Background: Prior to the standardization of DNS-over-HTTPS, there were various experimental efforts geared towards providing DNS results via transport methods that were secured with TLS. One of these methods was delivery of DNS results via JSON over HTTPS. In 2017, Quad9 deployed a variant of this service prior to the standardization of DNS-over-HTTPS.
This JSON-based service has had diminishing query volume, is using a non-standard protocol, and services based on standard protocols are available and will continue to be supported – namely, the commonly used DoH and DOT encrypted DNS services. To reduce our risk profile and keep operational complexity lower, we have decided to remove support for this method after a six-month transition and sunset period.
The service will continue to work until 05 May 2025, but the platform will start handing back “302 Redirect” responses from more cities as we migrate the service to a smaller number of responding locations. This will mean slower responses as the replies will not ultimately be answered from our widely-distributed anycast nodes, and those centralized unicast responders will then be taken offline on 05 May 2025. Software that does not support HTTP standards such as “302 Redirect” may encounter difficulty or outright failures immediately as we redirect individual locations on our anycast network to unicast responders.
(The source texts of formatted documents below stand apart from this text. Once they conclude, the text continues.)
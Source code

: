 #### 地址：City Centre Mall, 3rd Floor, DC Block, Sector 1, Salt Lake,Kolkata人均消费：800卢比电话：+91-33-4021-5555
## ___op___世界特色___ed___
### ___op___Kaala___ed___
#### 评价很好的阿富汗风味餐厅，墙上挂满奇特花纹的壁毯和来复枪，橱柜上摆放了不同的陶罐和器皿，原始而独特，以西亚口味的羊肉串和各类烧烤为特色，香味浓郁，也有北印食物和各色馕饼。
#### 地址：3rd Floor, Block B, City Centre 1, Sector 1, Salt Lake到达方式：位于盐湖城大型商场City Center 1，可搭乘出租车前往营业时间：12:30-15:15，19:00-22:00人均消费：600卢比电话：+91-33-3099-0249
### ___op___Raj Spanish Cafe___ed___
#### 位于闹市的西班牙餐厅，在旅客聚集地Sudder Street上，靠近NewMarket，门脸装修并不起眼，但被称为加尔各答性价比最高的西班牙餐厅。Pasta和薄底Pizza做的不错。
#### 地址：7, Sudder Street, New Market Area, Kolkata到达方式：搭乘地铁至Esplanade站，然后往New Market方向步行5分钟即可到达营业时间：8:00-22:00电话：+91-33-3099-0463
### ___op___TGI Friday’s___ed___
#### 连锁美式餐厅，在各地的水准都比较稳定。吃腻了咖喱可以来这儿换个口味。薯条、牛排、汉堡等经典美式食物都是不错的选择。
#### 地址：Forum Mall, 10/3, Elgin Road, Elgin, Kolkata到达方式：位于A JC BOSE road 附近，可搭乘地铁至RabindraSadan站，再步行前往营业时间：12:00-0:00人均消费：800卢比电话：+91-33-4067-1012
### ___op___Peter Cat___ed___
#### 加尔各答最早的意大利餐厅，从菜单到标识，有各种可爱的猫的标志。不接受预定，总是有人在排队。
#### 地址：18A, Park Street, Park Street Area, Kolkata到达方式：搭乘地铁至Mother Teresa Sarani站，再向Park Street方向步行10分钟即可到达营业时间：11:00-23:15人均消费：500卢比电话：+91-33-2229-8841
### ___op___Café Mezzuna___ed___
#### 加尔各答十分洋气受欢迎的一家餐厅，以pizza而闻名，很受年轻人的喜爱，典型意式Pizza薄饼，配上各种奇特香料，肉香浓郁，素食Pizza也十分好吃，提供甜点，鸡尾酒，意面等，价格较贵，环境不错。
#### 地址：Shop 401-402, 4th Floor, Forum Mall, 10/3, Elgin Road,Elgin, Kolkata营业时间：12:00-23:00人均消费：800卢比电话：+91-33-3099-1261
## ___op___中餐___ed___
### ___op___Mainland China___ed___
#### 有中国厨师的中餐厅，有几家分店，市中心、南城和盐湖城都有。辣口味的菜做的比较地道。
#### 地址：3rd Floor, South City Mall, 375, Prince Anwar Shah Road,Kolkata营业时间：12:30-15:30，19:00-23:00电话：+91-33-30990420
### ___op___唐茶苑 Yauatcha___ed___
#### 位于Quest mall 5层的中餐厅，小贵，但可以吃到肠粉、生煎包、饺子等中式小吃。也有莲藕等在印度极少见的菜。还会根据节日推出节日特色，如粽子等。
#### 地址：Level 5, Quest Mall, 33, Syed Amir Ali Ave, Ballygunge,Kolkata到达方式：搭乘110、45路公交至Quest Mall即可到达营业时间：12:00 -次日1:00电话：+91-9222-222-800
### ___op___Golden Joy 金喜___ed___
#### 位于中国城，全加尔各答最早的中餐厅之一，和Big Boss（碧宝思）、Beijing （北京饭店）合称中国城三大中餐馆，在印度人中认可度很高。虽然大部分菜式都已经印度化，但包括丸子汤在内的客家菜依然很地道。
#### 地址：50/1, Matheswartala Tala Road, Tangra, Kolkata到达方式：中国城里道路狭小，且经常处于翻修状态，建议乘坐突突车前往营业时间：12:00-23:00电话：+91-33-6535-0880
This process has already started with some test cities responding with “302 Redirect” and this redirection strategy will expand to our entire network over the coming weeks. Additionally, during this transition phase on modified locations, only “GET” requests will be accurately fulfilled.
We apologize if this causes an inconvenience. We are focusing our team and development energy on expanding the network and ensuring our primary services are performant and secure. If this is a required service for your infrastructure, we would suggest standing up a JSON DNS responder locally, as this may provide the interim or long-term solution necessary before conversion to DOH or DOT protocols.